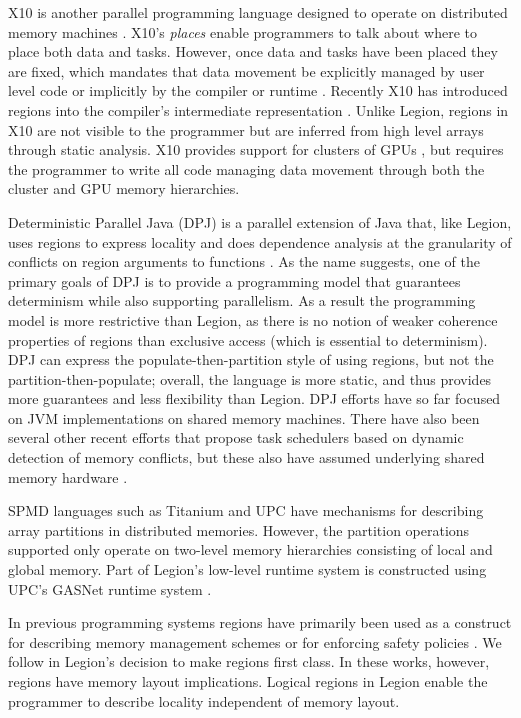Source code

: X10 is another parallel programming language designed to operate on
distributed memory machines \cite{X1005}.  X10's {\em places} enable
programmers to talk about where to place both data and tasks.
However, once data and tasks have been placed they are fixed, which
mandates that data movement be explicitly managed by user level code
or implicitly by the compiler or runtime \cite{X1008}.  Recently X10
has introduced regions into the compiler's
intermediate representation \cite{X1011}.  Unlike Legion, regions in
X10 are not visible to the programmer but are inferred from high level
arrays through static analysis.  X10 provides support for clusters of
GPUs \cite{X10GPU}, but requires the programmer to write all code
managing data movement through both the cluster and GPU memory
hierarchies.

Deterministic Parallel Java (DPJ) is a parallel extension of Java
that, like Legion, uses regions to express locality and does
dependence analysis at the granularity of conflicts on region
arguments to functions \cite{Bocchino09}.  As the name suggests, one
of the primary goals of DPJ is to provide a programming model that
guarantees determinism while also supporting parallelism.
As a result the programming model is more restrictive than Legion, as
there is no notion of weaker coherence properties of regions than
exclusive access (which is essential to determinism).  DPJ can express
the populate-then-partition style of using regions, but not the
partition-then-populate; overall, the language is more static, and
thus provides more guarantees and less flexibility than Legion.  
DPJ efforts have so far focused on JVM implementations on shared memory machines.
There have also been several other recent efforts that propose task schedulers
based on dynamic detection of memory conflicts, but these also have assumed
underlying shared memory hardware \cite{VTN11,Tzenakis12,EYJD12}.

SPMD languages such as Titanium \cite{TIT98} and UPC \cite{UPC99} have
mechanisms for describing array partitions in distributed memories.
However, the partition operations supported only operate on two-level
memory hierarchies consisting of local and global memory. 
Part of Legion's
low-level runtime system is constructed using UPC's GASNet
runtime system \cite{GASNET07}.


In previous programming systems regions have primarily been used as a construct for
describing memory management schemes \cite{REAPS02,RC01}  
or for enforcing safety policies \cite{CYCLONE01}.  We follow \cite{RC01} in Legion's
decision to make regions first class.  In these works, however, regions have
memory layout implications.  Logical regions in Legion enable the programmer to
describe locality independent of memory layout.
---
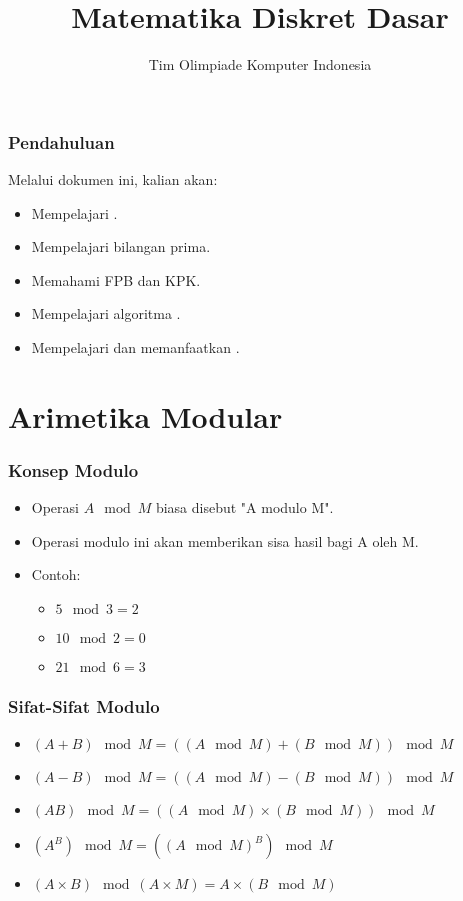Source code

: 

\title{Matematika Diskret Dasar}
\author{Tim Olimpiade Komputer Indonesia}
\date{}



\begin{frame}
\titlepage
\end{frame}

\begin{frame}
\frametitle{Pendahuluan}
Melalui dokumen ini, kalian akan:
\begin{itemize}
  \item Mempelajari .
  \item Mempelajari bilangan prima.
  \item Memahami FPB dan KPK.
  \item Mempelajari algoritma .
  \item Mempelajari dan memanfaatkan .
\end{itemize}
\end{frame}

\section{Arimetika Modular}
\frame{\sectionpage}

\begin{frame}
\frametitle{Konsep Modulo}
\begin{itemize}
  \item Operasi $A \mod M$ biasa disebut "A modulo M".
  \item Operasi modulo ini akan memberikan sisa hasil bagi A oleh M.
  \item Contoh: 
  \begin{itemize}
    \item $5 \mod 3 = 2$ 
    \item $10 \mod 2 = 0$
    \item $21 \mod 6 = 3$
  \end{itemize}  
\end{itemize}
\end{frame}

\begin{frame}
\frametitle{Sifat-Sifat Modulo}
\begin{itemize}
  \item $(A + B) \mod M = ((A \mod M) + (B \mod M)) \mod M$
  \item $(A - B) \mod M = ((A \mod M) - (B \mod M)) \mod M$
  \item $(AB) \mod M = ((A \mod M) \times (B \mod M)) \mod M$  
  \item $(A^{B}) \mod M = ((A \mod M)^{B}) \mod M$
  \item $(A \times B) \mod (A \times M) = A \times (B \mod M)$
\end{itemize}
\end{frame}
---
WORK REQUEST —
Look above for the line with "has introduced regions into the compiler's" and the line with "As a result", and reproduce exactly those two lines plus every line between, nothing more.

EXERCISE SOLUTION —
has introduced regions into the compiler's
intermediate representation \cite{X1011}.  Unlike Legion, regions in
X10 are not visible to the programmer but are inferred from high level
arrays through static analysis.  X10 provides support for clusters of
GPUs \cite{X10GPU}, but requires the programmer to write all code
managing data movement through both the cluster and GPU memory
hierarchies.

Deterministic Parallel Java (DPJ) is a parallel extension of Java
that, like Legion, uses regions to express locality and does
dependence analysis at the granularity of conflicts on region
arguments to functions \cite{Bocchino09}.  As the name suggests, one
of the primary goals of DPJ is to provide a programming model that
guarantees determinism while also supporting parallelism.
As a result the programming model is more restrictive than Legion, as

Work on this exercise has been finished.